>>>>>

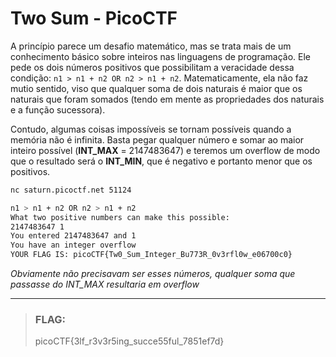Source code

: # Two Sum - PicoCTF

A princípio parece um desafio matemático, mas se trata mais de
um conhecimento básico sobre inteiros nas linguagens de programação.
Ele pede os dois números positivos que possibilitam a veracidade dessa condição:
`n1 > n1 + n2 OR n2 > n1 + n2`. Matematicamente, ela não faz mutio sentido,
viso que qualquer soma de dois naturais é maior que os naturais que foram somados 
(tendo em mente as propriedades dos naturais e a função sucessora).

Contudo, algumas coisas impossíveis se tornam possíveis quando a memória não é infinita.
Basta pegar qualquer número e somar ao maior inteiro possível (**INT_MAX** = 2147483647) e teremos um overflow
de modo que o resultado será o **INT_MIN**, que é negativo e portanto menor que os positivos.

```bash
nc saturn.picoctf.net 51124

n1 > n1 + n2 OR n2 > n1 + n2 
What two positive numbers can make this possible: 
2147483647 1
You entered 2147483647 and 1
You have an integer overflow
YOUR FLAG IS: picoCTF{Tw0_Sum_Integer_Bu773R_0v3rfl0w_e06700c0}
```

*Obviamente não precisavam ser esses números, qualquer soma que passasse do INT_MAX resultaria em overflow*

---
> ### **FLAG:**
>
> picoCTF{3lf_r3v3r5ing_succe55ful_7851ef7d}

<<<<<

→ **WHAT YOU WILL DO**: All lines in the records that contain "FLAG" are to be copied and returned.

→ **RESPONSE**:
YOUR FLAG IS: picoCTF{Tw0_Sum_Integer_Bu773R_0v3rfl0w_e06700c0}
> ### **FLAG:**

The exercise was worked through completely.